Allostery in Caspases
- Author(s): Datta, Debajyoti;
- Advisor(s): Wells, James A;
- et al.
Caspases are a family of dimeric thiol proteases central to the inflammatory and apoptotic pathways. Structural studies of the major inflammatory caspase, caspase-1, reveal that the enzyme exists in two states: an on-state when the active site is occupied; or an off-state when the active site is empty or when the enzyme is bound by allosteric ligand at the dimer interface. Determining which residues and regions of the enzyme are responsible for determining enzyme conformation and for regulating transitions between states would elucidate the molecular basis for allostery in caspase-1.

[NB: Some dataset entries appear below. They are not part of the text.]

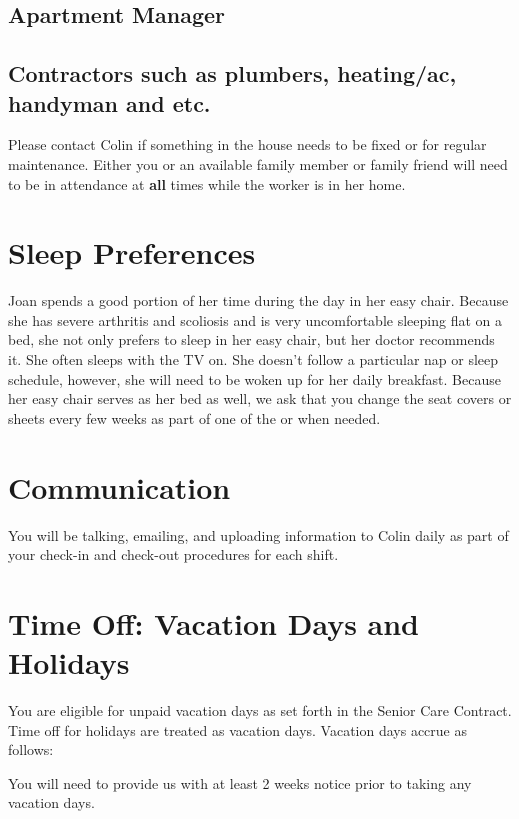 \documentclass[]{article}
\begin{document}
\subsection*{Apartment Manager}

\subsection*{Contractors such as plumbers, heating/ac, handyman and etc.}

Please contact Colin if something in the house needs to be fixed or for regular maintenance. Either you or an available family member or family friend will need to be in attendance at \textbf{all} times while the worker is in her home.

\section*{Sleep Preferences}

Joan spends a good portion of her time during the day in her easy chair.  Because she has severe arthritis and scoliosis and is very uncomfortable sleeping flat on a bed, she not only prefers to sleep in her easy chair, but her doctor recommends it. She often sleeps with the TV on. She doesn't follow a particular nap or sleep schedule, however, she will need to be woken up for her daily breakfast. Because her easy chair serves as her bed as well, we ask that you change the seat covers or sheets every few weeks as part of one of the \bigchores{} or when needed.

\section*{Communication}

You will be talking, emailing, and uploading information to Colin daily as part of your check-in and check-out procedures for each shift.

\section*{Time Off: Vacation Days and Holidays}

You are eligible for unpaid vacation days as set forth in the Senior Care Contract. Time off for holidays are treated as vacation days. Vacation days accrue as follows:

You will need to provide us with at least 2 weeks notice prior to taking any vacation days.
\end{document}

A network of 21 hydrogen bonds from 9 side chains connecting the active and allosteric sites change partners when going between the on- and off-states. Alanine-scanning mutagenesis of these 9 side chains shows that only two of them, Arg286 and Glu390, which form a salt bridge, have major effects causing 100- to 200- fold reductions in catalytic efficiency (kcat/KM). More detailed mutational analysis reveals that the enzyme is especially sensitive to substitutions of the salt bridge: a homologous R286K substitution causes a 150-fold reduction in kcat/KM. Thus, side chains from only a small subset of the larger H-bonding network are critical for activity. These form a contiguous set of interactions that run from one active site through the allosteric site at the dimer interface and on to the second active site. This subset constitutes a functional allosteric circuit or "hot-wire" that promotes site-to-site coupling.

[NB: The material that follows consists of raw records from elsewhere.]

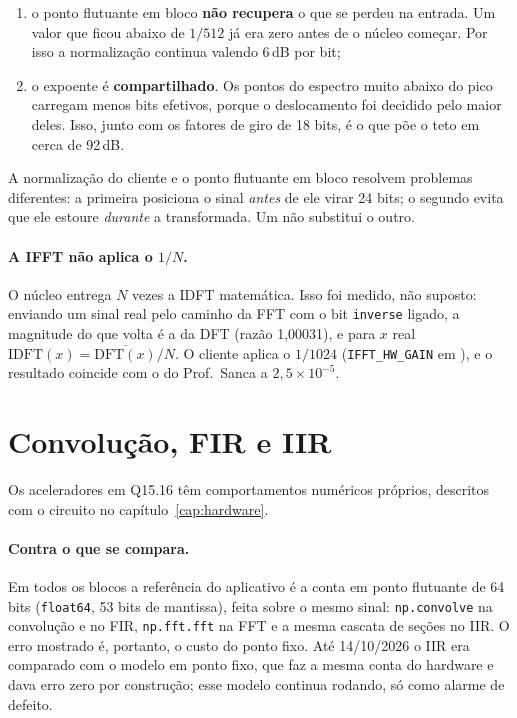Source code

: \begin{enumerate}
  \item o ponto flutuante em bloco \textbf{não recupera} o que se perdeu na
    entrada. Um valor que ficou abaixo de \(1/512\) já era zero antes de o
    núcleo começar. Por isso a normalização continua valendo 6\,dB por bit;
  \item o expoente é \textbf{compartilhado}. Os pontos do espectro muito abaixo
    do pico carregam menos bits efetivos, porque o deslocamento foi decidido
    pelo maior deles. Isso, junto com os fatores de giro de 18 bits, é o que
    põe o teto em cerca de 92\,dB.
\end{enumerate}

A normalização do cliente e o ponto flutuante em bloco resolvem problemas
diferentes: a primeira posiciona o sinal \emph{antes} de ele virar 24 bits; o
segundo evita que ele estoure \emph{durante} a transformada. Um não substitui o
outro.

\paragraph{A IFFT não aplica o \(1/N\).} O núcleo entrega \(N\) vezes a IDFT
matemática. Isso foi medido, não suposto: enviando um sinal real pelo caminho
da FFT com o bit \texttt{inverse} ligado, a magnitude do que volta é a da DFT
(razão 1,00031), e para \(x\) real
\(\mathrm{IDFT}(x) = \overline{\mathrm{DFT}(x)}/N\). O cliente aplica o
\(1/1024\) (\texttt{IFFT\_HW\_GAIN} em ), e o resultado
coincide com o  do Prof.\ Sanca a \(2{,}5\times10^{-5}\).

\section{Convolução, FIR e IIR}

Os aceleradores em Q15.16 têm comportamentos numéricos próprios, descritos com
o circuito no capítulo~\ref{cap:hardware}.

\paragraph{Contra o que se compara.} Em todos os blocos a referência do
aplicativo é a conta em ponto flutuante de 64 bits (\texttt{float64}, 53 bits de
mantissa), feita sobre o mesmo sinal: \texttt{np.convolve} na convolução e no
FIR, \texttt{np.fft.fft} na FFT e a mesma cascata de seções no IIR. O erro
mostrado é, portanto, o custo do ponto fixo. Até 14/10/2026 o IIR era comparado
com o modelo em ponto fixo, que faz a mesma conta do hardware e dava erro zero
por construção; esse modelo continua rodando, só como alarme de defeito.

Further experiments demonstrate the utility of using site-directed mutagenesis and chemical ligands to select for and examine enzyme conformation. Targeting specific glycine and proline residues in caspase-1 for mutation selects for different conformational states of the enzyme. We present a method of using covalent inhibitors for caspases to create half-labeled hybrid constructs that trap the conformational state of caspases in solution and allow us to understand how allostery plays a role in caspase activity. We present a model that provides a mechanism by which the very conformational state of the various caspase family members recapitulates their role in specific biologic pathways and provides an additional level of regulation.